Background: Why This Hearing?
To understand this interview, it helps to know what came before it. Jeffrey Epstein, the financier convicted of sex crimes in Florida in 2008 and charged again in 2019, died in a federal jail cell in August 2019 in what officials ruled a suicide. His longtime associate Ghislaine Maxwell was convicted in 2021 of sex trafficking and sentenced to 20 years in federal prison. For years, advocates and lawmakers from both parties demanded that the government release files from these prosecutions, arguing the public deserved to know whether powerful people had been shielded from accountability.
When President Trump returned to the White House and appointed Bondi as Attorney General in early 2025, his campaign had promised to release the so-called “Epstein files.” Congress subsequently passed the Epstein Files Transparency Act (EFTA), signed into law November 19, 2025, which gave DOJ 30 days to release all Epstein-related materials. The DOJ ultimately released approximately 3 million pages — but the process was messy: documents were taken offline and reposted, survivors’ names were exposed, and Democrats accused the administration of selectively withholding materials for political reasons.

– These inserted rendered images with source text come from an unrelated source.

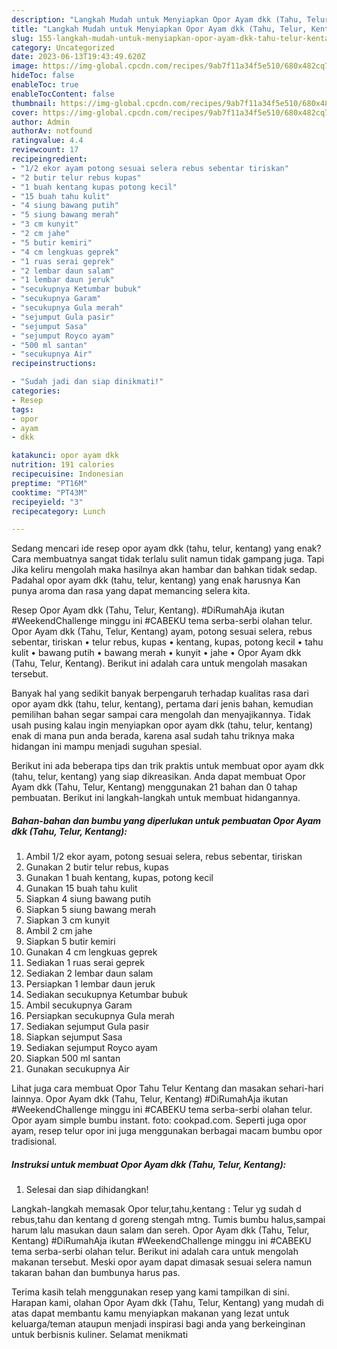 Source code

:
 ```yaml
---
description: "Langkah Mudah untuk Menyiapkan Opor Ayam dkk (Tahu, Telur, Kentang) yang Lezat"
title: "Langkah Mudah untuk Menyiapkan Opor Ayam dkk (Tahu, Telur, Kentang) yang Lezat"
slug: 155-langkah-mudah-untuk-menyiapkan-opor-ayam-dkk-tahu-telur-kentang-yang-lezat
category: Uncategorized
date: 2023-06-13T19:43:49.620Z
image: https://img-global.cpcdn.com/recipes/9ab7f11a34f5e510/680x482cq70/opor-ayam-dkk-tahu-telur-kentang-foto-resep-utama.jpg
hideToc: false
enableToc: true
enableTocContent: false
thumbnail: https://img-global.cpcdn.com/recipes/9ab7f11a34f5e510/680x482cq70/opor-ayam-dkk-tahu-telur-kentang-foto-resep-utama.jpg
cover: https://img-global.cpcdn.com/recipes/9ab7f11a34f5e510/680x482cq70/opor-ayam-dkk-tahu-telur-kentang-foto-resep-utama.jpg
author: Admin
authorAv: notfound
ratingvalue: 4.4
reviewcount: 17
recipeingredient:
- "1/2 ekor ayam potong sesuai selera rebus sebentar tiriskan"
- "2 butir telur rebus kupas"
- "1 buah kentang kupas potong kecil"
- "15 buah tahu kulit"
- "4 siung bawang putih"
- "5 siung bawang merah"
- "3 cm kunyit"
- "2 cm jahe"
- "5 butir kemiri"
- "4 cm lengkuas geprek"
- "1 ruas serai geprek"
- "2 lembar daun salam"
- "1 lembar daun jeruk"
- "secukupnya Ketumbar bubuk"
- "secukupnya Garam"
- "secukupnya Gula merah"
- "sejumput Gula pasir"
- "sejumput Sasa"
- "sejumput Royco ayam"
- "500 ml santan"
- "secukupnya Air"
recipeinstructions:

- "Sudah jadi dan siap dinikmati!"
categories:
- Resep
tags:
- opor
- ayam
- dkk

katakunci: opor ayam dkk 
nutrition: 191 calories
recipecuisine: Indonesian
preptime: "PT16M"
cooktime: "PT43M"
recipeyield: "3"
recipecategory: Lunch

---
```



Sedang mencari ide resep opor ayam dkk (tahu, telur, kentang) yang enak? Cara membuatnya sangat tidak terlalu sulit namun tidak gampang juga. Tapi Jika keliru mengolah maka hasilnya akan hambar dan bahkan tidak sedap. Padahal opor ayam dkk (tahu, telur, kentang) yang enak harusnya Kan punya aroma dan rasa yang dapat memancing selera kita.


Resep Opor Ayam dkk (Tahu, Telur, Kentang). #DiRumahAja ikutan #WeekendChallenge minggu ini #CABEKU tema serba-serbi olahan telur. Opor Ayam dkk (Tahu, Telur, Kentang) ayam, potong sesuai selera, rebus sebentar, tiriskan • telur rebus, kupas • kentang, kupas, potong kecil • tahu kulit • bawang putih • bawang merah • kunyit • jahe • Opor Ayam dkk (Tahu, Telur, Kentang). Berikut ini adalah cara untuk mengolah masakan tersebut.

Banyak hal yang sedikit banyak berpengaruh terhadap kualitas rasa dari opor ayam dkk (tahu, telur, kentang), pertama dari jenis bahan, kemudian pemilihan bahan segar sampai cara mengolah dan menyajikannya. Tidak usah pusing kalau ingin menyiapkan opor ayam dkk (tahu, telur, kentang) enak di mana pun anda berada, karena asal sudah tahu triknya maka hidangan ini mampu menjadi suguhan spesial.


Berikut ini ada beberapa tips dan trik praktis untuk membuat opor ayam dkk (tahu, telur, kentang) yang siap dikreasikan. Anda dapat membuat Opor Ayam dkk (Tahu, Telur, Kentang) menggunakan 21 bahan dan 0 tahap pembuatan. Berikut ini langkah-langkah untuk membuat hidangannya.

<!--inarticleads1-->

##### Bahan-bahan dan bumbu yang diperlukan untuk pembuatan Opor Ayam dkk (Tahu, Telur, Kentang):

1. Ambil 1/2 ekor ayam, potong sesuai selera, rebus sebentar, tiriskan
1. Gunakan 2 butir telur rebus, kupas
1. Gunakan 1 buah kentang, kupas, potong kecil
1. Gunakan 15 buah tahu kulit
1. Siapkan 4 siung bawang putih
1. Siapkan 5 siung bawang merah
1. Siapkan 3 cm kunyit
1. Ambil 2 cm jahe
1. Siapkan 5 butir kemiri
1. Gunakan 4 cm lengkuas geprek
1. Sediakan 1 ruas serai geprek
1. Sediakan 2 lembar daun salam
1. Persiapkan 1 lembar daun jeruk
1. Sediakan secukupnya Ketumbar bubuk
1. Ambil secukupnya Garam
1. Persiapkan secukupnya Gula merah
1. Sediakan sejumput Gula pasir
1. Siapkan sejumput Sasa
1. Sediakan sejumput Royco ayam
1. Siapkan 500 ml santan
1. Gunakan secukupnya Air


Lihat juga cara membuat Opor Tahu Telur Kentang dan masakan sehari-hari lainnya. Opor Ayam dkk (Tahu, Telur, Kentang) #DiRumahAja ikutan #WeekendChallenge minggu ini #CABEKU tema serba-serbi olahan telur. Opor ayam simple bumbu instant. foto: cookpad.com. Seperti juga opor ayam, resep telur opor ini juga menggunakan berbagai macam bumbu opor tradisional. 

<!--inarticleads2-->

##### Instruksi untuk membuat Opor Ayam dkk (Tahu, Telur, Kentang):


1. Selesai dan siap dihidangkan!

Langkah-langkah memasak Opor telur,tahu,kentang : Telur yg sudah d rebus,tahu dan kentang d goreng stengah mtng. Tumis bumbu halus,sampai harum lalu masukan daun salam dan sereh. Opor Ayam dkk (Tahu, Telur, Kentang) #DiRumahAja ikutan #WeekendChallenge minggu ini #CABEKU tema serba-serbi olahan telur. Berikut ini adalah cara untuk mengolah makanan tersebut. Meski opor ayam dapat dimasak sesuai selera namun takaran bahan dan bumbunya harus pas. 

Terima kasih telah menggunakan resep yang kami tampilkan di sini. Harapan kami, olahan Opor Ayam dkk (Tahu, Telur, Kentang) yang mudah di atas dapat membantu kamu menyiapkan makanan yang lezat untuk keluarga/teman ataupun menjadi inspirasi bagi anda yang berkeinginan untuk berbisnis kuliner. Selamat menikmati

This interview was the Committee’s effort to put Bondi on the record about all of it.
Topic 1: Bondi’s Opening Statement — Defending DOJ’s Record
Bondi opened with a prepared statement emphasizing what she characterized as an unprecedented commitment to transparency. She noted that DOJ released nearly 3 million pages of material, including thousands of videos and hundreds of thousands of images, covering investigations that stretched across four administrations — Bush, Obama, the first Trump term, and Biden.
“The only time Federal prosecutors were permitted to launch investigations against Epstein and Maxwell was when President Trump occupied the White House. Only under President Trump were 3 million Epstein-related documents released.”
She acknowledged that she delegated day-to-day supervision of the Epstein files process to Deputy Attorney General Todd Blanche and that she did not personally conduct document reviews or redactions. She said DOJ gave Congress access to unredacted duplicative materials in a Reading Room, that there were redaction errors but they were corrected in good faith, and that the FBI is still waiting to hear from victims with information about crimes.
“I have spent my entire career fighting for victims, and I will continue to do so.”
Majority’s framing: The Committee majority used Bondi’s statement largely unchallenged, treating it as a foundation for substantive questioning about the process.
Minority’s framing: The minority immediately flagged that the interview was not being videotaped — something survivors themselves had requested in a May 20th letter to Chairman Comer. The minority introduced this letter as Minority Exhibit A and called the decision “another failure in transparency and accountability for the survivors.”
Topic 2: The Early Days — What Was DOJ Doing When Bondi Took Office?
One of the opening lines of questioning established a striking baseline: when Bondi was sworn in on February 5, 2025, nothing had been released from the Epstein and Maxwell files, and, to her knowledge, nothing had been requested. The case was considered closed.
Bondi said she directed an immediate review. Within weeks of assuming office, she contacted the FBI and asked them to turn over all documents in their possession. The FBI’s initial response produced approximately 200 pages of materials — far fewer than anyone expected.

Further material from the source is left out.